• **Work to complete**: What is needed is every line of the data that includes the word "terminal". Please copy each one.

• **Given data**:

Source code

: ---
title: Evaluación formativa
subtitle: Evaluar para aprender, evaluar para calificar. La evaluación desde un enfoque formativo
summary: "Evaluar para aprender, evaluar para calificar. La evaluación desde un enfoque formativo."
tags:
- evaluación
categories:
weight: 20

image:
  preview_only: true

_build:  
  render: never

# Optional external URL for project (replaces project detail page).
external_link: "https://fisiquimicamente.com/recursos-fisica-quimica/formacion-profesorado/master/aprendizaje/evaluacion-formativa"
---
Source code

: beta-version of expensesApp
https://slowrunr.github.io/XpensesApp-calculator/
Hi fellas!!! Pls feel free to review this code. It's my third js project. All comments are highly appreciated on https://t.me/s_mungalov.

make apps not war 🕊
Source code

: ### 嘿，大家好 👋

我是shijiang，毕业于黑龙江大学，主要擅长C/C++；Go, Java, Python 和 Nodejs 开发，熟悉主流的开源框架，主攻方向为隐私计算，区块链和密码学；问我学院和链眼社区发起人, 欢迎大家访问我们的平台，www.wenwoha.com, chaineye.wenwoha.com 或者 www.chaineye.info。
...
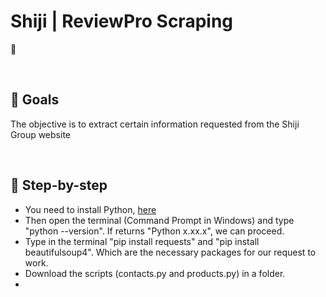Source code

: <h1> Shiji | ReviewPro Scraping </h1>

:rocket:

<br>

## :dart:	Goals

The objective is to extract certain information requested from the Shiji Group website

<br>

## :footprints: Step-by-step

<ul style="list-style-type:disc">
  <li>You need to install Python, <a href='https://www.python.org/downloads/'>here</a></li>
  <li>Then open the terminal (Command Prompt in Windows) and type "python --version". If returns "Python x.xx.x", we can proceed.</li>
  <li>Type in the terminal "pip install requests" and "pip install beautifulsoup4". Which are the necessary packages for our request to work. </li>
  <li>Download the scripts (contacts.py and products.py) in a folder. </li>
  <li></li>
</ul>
==
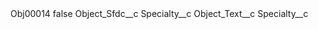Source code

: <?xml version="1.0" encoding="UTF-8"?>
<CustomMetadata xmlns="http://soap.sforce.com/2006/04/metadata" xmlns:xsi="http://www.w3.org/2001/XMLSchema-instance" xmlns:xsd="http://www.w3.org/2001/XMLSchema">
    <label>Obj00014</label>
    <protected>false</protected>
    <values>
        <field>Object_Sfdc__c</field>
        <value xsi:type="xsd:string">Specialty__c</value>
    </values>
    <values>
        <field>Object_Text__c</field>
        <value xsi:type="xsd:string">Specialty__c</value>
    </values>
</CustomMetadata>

• **Answer**:
  <li>Then open the terminal (Command Prompt in Windows) and type "python --version". If returns "Python x.xx.x", we can proceed.</li>
  <li>Type in the terminal "pip install requests" and "pip install beautifulsoup4". Which are the necessary packages for our request to work. </li>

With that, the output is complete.